Not surprisingly, for one so young, he has become an integral part of Team India in Tests, ODIs and Twenty20s almost from the very beginning of his international career.
He has the game, the temperament and the approach to excel in any type of cricket and in any situation. Already he bats like a seasoned campaigner and you can always depend on him, particularly in an hour of crisis.
“Rahane has all the patience in the world. This quality enables him to build a true Test match innings,” says former India wicketkeeper Kiran More.
“With his patience and preservation he can frustrate the bowlers and help his team in adversity, which he has so often done in his brief but impressive career so far. But behind all this are his solid technique, sound temperament and hunger for runs.”
More further adds that besides his technical brilliance and mental toughness, one of his other virtues as a batsman is that he is “much focused”. Of course, he does play adventurous, flamboyant shots in One-day and Twenty20 matches, states More, but when it comes to the serious business of Test cricket, he does give the impression of being from the old school.

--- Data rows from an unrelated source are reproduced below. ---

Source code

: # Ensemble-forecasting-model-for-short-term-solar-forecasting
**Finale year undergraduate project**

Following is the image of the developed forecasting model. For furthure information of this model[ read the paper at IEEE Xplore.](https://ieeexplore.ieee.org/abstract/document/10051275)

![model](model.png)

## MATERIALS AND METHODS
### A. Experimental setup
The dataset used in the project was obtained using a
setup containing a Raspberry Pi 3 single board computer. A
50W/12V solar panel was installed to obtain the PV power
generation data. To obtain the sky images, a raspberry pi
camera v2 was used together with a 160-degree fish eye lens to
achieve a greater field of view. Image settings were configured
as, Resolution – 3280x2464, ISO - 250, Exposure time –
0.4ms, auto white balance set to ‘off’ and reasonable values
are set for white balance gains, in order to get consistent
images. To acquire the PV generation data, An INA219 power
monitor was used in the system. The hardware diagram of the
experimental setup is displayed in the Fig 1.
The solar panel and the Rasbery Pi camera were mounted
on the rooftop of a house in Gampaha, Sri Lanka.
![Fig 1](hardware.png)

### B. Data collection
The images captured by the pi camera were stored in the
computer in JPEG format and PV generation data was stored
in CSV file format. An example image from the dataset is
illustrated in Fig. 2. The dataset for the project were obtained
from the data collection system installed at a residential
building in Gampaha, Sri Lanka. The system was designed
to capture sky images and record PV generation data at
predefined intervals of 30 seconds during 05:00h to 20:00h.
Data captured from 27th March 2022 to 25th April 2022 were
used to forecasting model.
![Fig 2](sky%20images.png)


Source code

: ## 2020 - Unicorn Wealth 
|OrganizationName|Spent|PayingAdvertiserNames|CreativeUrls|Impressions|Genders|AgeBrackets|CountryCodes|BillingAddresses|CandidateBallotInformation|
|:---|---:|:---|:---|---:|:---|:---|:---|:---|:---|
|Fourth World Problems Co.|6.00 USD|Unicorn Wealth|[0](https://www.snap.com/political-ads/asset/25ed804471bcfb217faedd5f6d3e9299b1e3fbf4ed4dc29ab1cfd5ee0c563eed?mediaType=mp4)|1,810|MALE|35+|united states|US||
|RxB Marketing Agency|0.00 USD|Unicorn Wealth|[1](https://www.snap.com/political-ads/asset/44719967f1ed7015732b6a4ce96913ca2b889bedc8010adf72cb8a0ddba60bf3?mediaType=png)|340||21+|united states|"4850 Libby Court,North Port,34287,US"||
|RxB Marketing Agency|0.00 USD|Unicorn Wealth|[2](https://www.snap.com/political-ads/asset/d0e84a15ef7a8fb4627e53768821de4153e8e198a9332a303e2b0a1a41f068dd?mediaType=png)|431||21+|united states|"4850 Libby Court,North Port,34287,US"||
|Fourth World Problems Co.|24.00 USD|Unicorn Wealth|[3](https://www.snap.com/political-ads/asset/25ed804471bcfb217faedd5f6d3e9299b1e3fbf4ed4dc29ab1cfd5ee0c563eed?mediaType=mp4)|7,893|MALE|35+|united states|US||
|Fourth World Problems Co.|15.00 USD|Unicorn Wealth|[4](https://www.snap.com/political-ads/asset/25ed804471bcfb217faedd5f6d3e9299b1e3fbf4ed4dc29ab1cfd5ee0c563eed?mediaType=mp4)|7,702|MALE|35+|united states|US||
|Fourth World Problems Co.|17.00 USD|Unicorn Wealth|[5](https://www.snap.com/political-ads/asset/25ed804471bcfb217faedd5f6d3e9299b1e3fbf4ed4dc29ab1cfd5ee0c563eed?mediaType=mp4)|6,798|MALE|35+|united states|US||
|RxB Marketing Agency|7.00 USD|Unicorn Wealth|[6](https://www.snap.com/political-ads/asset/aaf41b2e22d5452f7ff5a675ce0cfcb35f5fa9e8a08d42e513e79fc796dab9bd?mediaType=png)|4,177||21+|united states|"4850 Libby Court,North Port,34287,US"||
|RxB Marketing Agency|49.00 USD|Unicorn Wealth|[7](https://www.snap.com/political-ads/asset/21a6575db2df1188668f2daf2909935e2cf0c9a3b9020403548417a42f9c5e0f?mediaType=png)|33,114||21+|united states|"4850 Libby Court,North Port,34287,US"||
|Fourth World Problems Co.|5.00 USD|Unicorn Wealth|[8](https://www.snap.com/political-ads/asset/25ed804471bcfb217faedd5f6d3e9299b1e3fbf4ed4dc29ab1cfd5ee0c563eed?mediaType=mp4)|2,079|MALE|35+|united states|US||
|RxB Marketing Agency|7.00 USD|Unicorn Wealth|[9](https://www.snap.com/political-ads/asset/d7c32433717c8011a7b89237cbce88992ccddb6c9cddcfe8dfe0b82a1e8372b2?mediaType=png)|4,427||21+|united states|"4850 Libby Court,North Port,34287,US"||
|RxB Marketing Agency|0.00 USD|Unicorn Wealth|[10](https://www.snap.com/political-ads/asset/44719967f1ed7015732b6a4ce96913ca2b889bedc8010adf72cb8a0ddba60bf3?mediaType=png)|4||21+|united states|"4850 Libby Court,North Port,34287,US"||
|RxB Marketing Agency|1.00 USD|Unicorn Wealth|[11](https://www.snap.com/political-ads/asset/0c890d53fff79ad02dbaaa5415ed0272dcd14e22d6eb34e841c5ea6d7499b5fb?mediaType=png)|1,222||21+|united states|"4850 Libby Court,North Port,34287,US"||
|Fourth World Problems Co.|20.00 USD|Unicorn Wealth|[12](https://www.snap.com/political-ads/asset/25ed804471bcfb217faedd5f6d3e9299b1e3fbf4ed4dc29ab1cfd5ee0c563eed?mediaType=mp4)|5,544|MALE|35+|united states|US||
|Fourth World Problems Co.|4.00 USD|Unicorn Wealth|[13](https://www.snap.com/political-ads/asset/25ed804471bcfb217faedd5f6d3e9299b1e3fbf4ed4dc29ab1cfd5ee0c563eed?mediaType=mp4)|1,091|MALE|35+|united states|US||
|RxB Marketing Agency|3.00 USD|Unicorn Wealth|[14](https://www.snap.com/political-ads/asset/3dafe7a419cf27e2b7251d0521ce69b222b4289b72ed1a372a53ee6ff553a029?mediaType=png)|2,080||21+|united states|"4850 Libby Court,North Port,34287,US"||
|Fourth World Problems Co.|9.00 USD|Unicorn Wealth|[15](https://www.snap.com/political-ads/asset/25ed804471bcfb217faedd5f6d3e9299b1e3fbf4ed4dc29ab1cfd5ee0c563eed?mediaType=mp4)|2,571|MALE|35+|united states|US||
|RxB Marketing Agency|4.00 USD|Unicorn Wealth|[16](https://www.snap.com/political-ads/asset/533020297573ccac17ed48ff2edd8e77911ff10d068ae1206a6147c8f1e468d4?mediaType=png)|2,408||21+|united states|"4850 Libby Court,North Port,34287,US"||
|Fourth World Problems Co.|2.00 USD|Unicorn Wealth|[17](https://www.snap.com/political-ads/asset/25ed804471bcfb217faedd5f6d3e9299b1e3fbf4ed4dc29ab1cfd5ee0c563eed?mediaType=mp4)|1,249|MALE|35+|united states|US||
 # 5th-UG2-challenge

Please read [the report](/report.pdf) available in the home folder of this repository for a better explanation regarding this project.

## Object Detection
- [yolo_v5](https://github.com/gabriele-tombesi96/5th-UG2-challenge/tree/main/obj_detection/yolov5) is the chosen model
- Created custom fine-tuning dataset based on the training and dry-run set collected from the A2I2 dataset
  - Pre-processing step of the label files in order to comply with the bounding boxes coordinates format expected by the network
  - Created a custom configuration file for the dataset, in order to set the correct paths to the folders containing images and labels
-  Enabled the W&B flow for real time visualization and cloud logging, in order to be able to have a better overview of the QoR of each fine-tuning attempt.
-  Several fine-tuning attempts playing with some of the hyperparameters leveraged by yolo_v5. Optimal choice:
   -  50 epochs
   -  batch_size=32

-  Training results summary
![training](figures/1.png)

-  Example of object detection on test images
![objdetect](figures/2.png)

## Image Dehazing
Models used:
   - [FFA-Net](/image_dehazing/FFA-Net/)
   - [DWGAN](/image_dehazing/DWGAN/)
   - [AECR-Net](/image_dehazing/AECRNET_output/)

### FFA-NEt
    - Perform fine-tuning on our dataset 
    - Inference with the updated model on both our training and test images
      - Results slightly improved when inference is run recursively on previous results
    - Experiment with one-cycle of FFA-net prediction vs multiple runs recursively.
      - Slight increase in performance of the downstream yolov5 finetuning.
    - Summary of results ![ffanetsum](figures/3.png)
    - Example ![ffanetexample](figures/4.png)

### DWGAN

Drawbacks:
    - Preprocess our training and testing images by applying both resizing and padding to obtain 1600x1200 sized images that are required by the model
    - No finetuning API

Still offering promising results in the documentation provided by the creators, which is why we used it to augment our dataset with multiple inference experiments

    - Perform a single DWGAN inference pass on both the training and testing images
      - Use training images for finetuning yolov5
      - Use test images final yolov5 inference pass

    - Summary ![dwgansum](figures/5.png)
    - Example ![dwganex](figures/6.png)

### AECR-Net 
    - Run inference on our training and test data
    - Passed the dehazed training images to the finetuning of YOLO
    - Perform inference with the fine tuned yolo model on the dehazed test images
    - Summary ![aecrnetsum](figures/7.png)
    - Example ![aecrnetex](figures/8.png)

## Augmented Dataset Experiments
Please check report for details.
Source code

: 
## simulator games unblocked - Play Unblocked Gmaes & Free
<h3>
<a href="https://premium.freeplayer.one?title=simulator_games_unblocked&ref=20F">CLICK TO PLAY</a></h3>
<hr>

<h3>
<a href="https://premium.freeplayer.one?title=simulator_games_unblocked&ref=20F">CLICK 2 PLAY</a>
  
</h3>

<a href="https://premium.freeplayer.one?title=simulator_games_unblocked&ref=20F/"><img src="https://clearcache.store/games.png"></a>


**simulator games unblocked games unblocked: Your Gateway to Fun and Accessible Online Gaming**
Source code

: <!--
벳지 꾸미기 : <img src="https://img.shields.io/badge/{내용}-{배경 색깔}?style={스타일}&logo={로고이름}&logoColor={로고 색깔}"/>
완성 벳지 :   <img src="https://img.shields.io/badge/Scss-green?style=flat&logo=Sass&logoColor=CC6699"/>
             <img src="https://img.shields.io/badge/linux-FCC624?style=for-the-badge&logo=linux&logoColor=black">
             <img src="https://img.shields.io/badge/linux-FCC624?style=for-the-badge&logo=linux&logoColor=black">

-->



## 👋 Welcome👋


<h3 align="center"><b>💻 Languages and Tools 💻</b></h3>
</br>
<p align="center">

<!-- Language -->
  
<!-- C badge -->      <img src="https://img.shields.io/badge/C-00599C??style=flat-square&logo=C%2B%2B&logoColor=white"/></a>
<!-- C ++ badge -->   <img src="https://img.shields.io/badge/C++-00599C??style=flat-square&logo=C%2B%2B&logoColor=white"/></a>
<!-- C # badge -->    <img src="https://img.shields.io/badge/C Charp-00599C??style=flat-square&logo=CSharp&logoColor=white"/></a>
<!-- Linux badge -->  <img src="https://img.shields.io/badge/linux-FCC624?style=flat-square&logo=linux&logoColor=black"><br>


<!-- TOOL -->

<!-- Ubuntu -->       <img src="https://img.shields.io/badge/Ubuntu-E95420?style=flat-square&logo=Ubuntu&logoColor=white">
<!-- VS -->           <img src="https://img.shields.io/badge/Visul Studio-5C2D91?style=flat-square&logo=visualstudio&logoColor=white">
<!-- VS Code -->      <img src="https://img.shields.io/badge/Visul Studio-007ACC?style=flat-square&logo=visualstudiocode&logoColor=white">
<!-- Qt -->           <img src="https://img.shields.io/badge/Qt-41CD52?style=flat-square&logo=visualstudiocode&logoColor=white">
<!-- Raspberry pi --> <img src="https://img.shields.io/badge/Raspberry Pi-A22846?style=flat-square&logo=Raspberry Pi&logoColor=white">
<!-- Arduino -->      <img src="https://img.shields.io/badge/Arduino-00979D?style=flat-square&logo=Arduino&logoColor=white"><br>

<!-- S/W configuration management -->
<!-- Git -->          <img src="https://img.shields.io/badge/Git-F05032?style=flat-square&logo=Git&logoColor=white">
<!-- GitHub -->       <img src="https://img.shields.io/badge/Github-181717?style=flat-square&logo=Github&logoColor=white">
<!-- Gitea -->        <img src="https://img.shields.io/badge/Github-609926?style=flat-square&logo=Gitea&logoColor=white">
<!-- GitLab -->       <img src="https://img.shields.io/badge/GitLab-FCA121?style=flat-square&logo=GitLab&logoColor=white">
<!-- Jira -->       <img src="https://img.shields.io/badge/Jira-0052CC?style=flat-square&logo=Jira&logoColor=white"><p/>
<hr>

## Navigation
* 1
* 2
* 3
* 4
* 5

“Rahane is a cool, level-headed young man ever willing to learn. He will sharpen his skills further as he plays more cricket and gains in experience,” says former India player Nayan Mongia.
“But he has been very impressive in whatever cricket he has played so far. He must now show a greater hunger for runs and begin converting his little gems into monumental innings he is quite capable of playing.”
After making a lacklustre Test debut (7 and 1) against Australia at Delhi in March 2013, Rahane played the rest of his nine Tests abroad and proved his mettle against some of the world’s finest fast bowlers -- Dale Steyn, Morne Morkel, Vernon Philander, Tim Southee, James Anderson and Stuart Broad -- on pace-bowling-friendly pitches of South Africa, New Zealand and England.
He may not be a prodigious scorer like Pujara and Kohli, not yet, but he has usually scored runs when required and mattered. With 51 not out and 96 at Durban, where India lost by 10 wickets, Rahane won hearts of the most diehard of critics. He was an absolute revelation, proving that the new Indian middle-order did not finish with Pujara, Kohli and Mahendra Singh Dhoni.
Rahane was equally impressive in New Zealand, leaving his mark with a splendid 118 in the drawn second Test at Wellington. In England, the Lord’s hundred was a culmination of his single-minded pursuit of excellence at the crease. Much the same could be said about his century in the fourth ODI at Edgbaston, Birmingham.
The irony is inescapable that while Pujara was reduced to an ordinary batsman in the last three Tests, and Kohli to an eternal struggler both when it came to making runs and surviving at the crease in Tests as well as ODI (the Delhi dynamite’s only international fifty came in the one-off Twenty20 game at the fag end of the tour), the seemingly unlikely Rahane, who had not been the subject of media attention to begin with, stole much of the limelight with his fairly consistent, reliable batting.
Indeed, the Mumbai school of batting continues to contribute vitally to Indian cricket.